*What is needed*.
Skip every picture while you write out the records below, from the first line through the one that contains "- компонент на", both ends kept.

*Task data*.
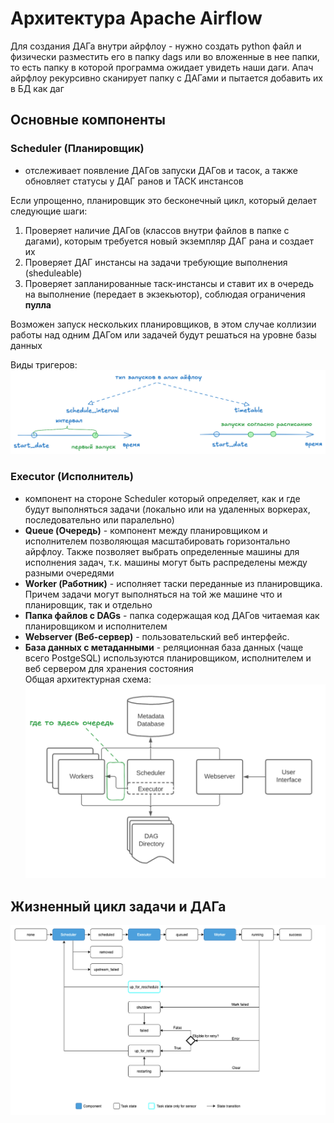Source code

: # Архитектура Apache Airflow

Для создания ДАГа внутри айрфлоу - нужно создать python файл и физически разместить его в папку dags или во вложенные в нее папки, то есть папку в которой программа ожидает увидеть наши даги. Апач айрфлоу рекурсивно сканирует папку с ДАГами и пытается добавить их в БД как даг

## Основные компоненты

### Scheduler (Планировщик)

- отслеживает появление ДАГов запуски ДАГов и тасок, а также обновляет статусы у ДАГ ранов и ТАСК инстансов

Если упрощенно, планировщик это бесконечный цикл, который делает следующие шаги:

1. Проверяет наличие ДАГов (классов внутри файлов в папке с дагами), которым требуется новый экземпляр ДАГ рана и создает их
2. Проверяет ДАГ инстансы на задачи требующие выполнения (sheduleable)
3. Проверяет запланированные таск-инстансы и ставит их в очередь на выполнение (передает в экзекьютор), соблюдая ограничения **пулла**

Возможен запуск нескольких планировщиков, в этом случае коллизии работы над одним ДАГом или задачей будут решаться на уровне базы данных

Виды тригеров:  
![alt text](./pictures/triggers_diff.png)

### **Executor (Исполнитель)**

- компонент на стороне Scheduler который определяет, как и где будут выполняться задачи (локально или на удаленных воркерах, последовательно или паралельно)
- **Queue (Очередь)** - компонент между планировщиком и исполнителем позволяющая масштабировать горизонтально айрфлоу. Также позволяет выбрать определенные машины для исполнения задач, т.к. машины могут быть распределены между разными очередями
- **Worker (Работник)** - исполняет таски переданные из планировщика. Причем задачи могут выполняться на той же машине что и планировщик, так и отдельно
- **Папка файлов с DAGs** - папка содержащая код ДАГов читаемая как планировщиком и исполнителем
- **Webserver (Веб-сервер)** - пользовательский веб интерфейс.
- **База данных с метаданными** - реляционная база данных (чаще всего PostgeSQL) используются планировщиком, исполнителем и веб сервером для хранения состояния  
Общая архитектурная схема:  
![alt text](./pictures/arch_schema.png)

## Жизненный цикл задачи и ДАГа

![alt text](./pictures/task_cycle.png)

*Response below*.
Source code

: # Архитектура Apache Airflow

Для создания ДАГа внутри айрфлоу - нужно создать python файл и физически разместить его в папку dags или во вложенные в нее папки, то есть папку в которой программа ожидает увидеть наши даги. Апач айрфлоу рекурсивно сканирует папку с ДАГами и пытается добавить их в БД как даг

## Основные компоненты

### Scheduler (Планировщик)

- отслеживает появление ДАГов запуски ДАГов и тасок, а также обновляет статусы у ДАГ ранов и ТАСК инстансов

Если упрощенно, планировщик это бесконечный цикл, который делает следующие шаги:

1. Проверяет наличие ДАГов (классов внутри файлов в папке с дагами), которым требуется новый экземпляр ДАГ рана и создает их
2. Проверяет ДАГ инстансы на задачи требующие выполнения (sheduleable)
3. Проверяет запланированные таск-инстансы и ставит их в очередь на выполнение (передает в экзекьютор), соблюдая ограничения **пулла**

Возможен запуск нескольких планировщиков, в этом случае коллизии работы над одним ДАГом или задачей будут решаться на уровне базы данных

Виды тригеров:  
![alt text](./pictures/triggers_diff.png)

### **Executor (Исполнитель)**

- компонент на стороне Scheduler который определяет, как и где будут выполняться задачи (локально или на удаленных воркерах, последовательно или паралельно)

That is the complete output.